* **REQUIRED ACTION**:
Could you retype every record below exactly as it appears?

* **SUPPLIED ENTRIES**:
*** Block opens ***

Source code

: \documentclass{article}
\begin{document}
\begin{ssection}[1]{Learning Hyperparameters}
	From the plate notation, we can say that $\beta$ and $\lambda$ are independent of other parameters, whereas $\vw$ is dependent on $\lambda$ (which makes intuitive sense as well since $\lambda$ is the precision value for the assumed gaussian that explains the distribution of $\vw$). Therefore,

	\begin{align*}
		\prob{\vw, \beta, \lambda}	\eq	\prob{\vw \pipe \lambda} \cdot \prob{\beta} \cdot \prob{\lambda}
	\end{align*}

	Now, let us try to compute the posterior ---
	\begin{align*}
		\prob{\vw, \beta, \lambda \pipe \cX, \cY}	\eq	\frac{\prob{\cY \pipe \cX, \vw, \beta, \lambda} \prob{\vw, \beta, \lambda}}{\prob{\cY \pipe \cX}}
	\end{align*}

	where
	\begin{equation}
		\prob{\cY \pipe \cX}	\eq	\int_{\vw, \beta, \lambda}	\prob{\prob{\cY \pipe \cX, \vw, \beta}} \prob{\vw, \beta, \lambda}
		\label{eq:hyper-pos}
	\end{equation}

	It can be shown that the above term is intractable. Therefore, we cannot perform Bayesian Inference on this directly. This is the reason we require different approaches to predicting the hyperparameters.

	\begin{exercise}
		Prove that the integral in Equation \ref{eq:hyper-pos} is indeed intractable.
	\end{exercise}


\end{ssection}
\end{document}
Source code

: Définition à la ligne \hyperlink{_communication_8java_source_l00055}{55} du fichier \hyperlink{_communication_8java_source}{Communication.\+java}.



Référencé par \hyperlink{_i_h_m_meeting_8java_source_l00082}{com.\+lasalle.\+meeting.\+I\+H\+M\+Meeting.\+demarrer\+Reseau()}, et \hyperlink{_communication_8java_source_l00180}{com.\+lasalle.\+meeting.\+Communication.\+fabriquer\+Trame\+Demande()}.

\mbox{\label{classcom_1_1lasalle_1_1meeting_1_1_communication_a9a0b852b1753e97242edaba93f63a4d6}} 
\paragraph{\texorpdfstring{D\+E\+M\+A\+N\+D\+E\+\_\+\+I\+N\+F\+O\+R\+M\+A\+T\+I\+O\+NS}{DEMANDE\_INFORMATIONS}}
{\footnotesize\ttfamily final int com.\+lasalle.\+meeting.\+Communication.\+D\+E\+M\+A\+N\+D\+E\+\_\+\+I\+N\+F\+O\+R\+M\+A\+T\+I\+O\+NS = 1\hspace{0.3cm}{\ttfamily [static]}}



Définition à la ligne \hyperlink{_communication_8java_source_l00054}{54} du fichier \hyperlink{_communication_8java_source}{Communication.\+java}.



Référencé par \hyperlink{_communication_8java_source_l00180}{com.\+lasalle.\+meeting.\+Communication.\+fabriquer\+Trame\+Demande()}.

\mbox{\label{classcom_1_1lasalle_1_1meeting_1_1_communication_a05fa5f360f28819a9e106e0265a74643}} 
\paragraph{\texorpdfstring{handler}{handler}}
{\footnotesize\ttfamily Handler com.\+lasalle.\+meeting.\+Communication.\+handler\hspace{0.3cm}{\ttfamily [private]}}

*** Block closes ***

* **OUTPUT OF THE TASK**:
Source code

: \documentclass{article}
\begin{document}
\begin{ssection}[1]{Learning Hyperparameters}
	From the plate notation, we can say that $\beta$ and $\lambda$ are independent of other parameters, whereas $\vw$ is dependent on $\lambda$ (which makes intuitive sense as well since $\lambda$ is the precision value for the assumed gaussian that explains the distribution of $\vw$). Therefore,

	\begin{align*}
		\prob{\vw, \beta, \lambda}	\eq	\prob{\vw \pipe \lambda} \cdot \prob{\beta} \cdot \prob{\lambda}
	\end{align*}

	Now, let us try to compute the posterior ---
	\begin{align*}
		\prob{\vw, \beta, \lambda \pipe \cX, \cY}	\eq	\frac{\prob{\cY \pipe \cX, \vw, \beta, \lambda} \prob{\vw, \beta, \lambda}}{\prob{\cY \pipe \cX}}
	\end{align*}

	where
	\begin{equation}
		\prob{\cY \pipe \cX}	\eq	\int_{\vw, \beta, \lambda}	\prob{\prob{\cY \pipe \cX, \vw, \beta}} \prob{\vw, \beta, \lambda}
		\label{eq:hyper-pos}
	\end{equation}

	It can be shown that the above term is intractable. Therefore, we cannot perform Bayesian Inference on this directly. This is the reason we require different approaches to predicting the hyperparameters.

	\begin{exercise}
		Prove that the integral in Equation \ref{eq:hyper-pos} is indeed intractable.
	\end{exercise}


\end{ssection}
\end{document}
Source code

: Définition à la ligne \hyperlink{_communication_8java_source_l00055}{55} du fichier \hyperlink{_communication_8java_source}{Communication.\+java}.



Référencé par \hyperlink{_i_h_m_meeting_8java_source_l00082}{com.\+lasalle.\+meeting.\+I\+H\+M\+Meeting.\+demarrer\+Reseau()}, et \hyperlink{_communication_8java_source_l00180}{com.\+lasalle.\+meeting.\+Communication.\+fabriquer\+Trame\+Demande()}.

\mbox{\label{classcom_1_1lasalle_1_1meeting_1_1_communication_a9a0b852b1753e97242edaba93f63a4d6}} 
\paragraph{\texorpdfstring{D\+E\+M\+A\+N\+D\+E\+\_\+\+I\+N\+F\+O\+R\+M\+A\+T\+I\+O\+NS}{DEMANDE\_INFORMATIONS}}
{\footnotesize\ttfamily final int com.\+lasalle.\+meeting.\+Communication.\+D\+E\+M\+A\+N\+D\+E\+\_\+\+I\+N\+F\+O\+R\+M\+A\+T\+I\+O\+NS = 1\hspace{0.3cm}{\ttfamily [static]}}



Définition à la ligne \hyperlink{_communication_8java_source_l00054}{54} du fichier \hyperlink{_communication_8java_source}{Communication.\+java}.



Référencé par \hyperlink{_communication_8java_source_l00180}{com.\+lasalle.\+meeting.\+Communication.\+fabriquer\+Trame\+Demande()}.

\mbox{\label{classcom_1_1lasalle_1_1meeting_1_1_communication_a05fa5f360f28819a9e106e0265a74643}} 
\paragraph{\texorpdfstring{handler}{handler}}
{\footnotesize\ttfamily Handler com.\+lasalle.\+meeting.\+Communication.\+handler\hspace{0.3cm}{\ttfamily [private]}}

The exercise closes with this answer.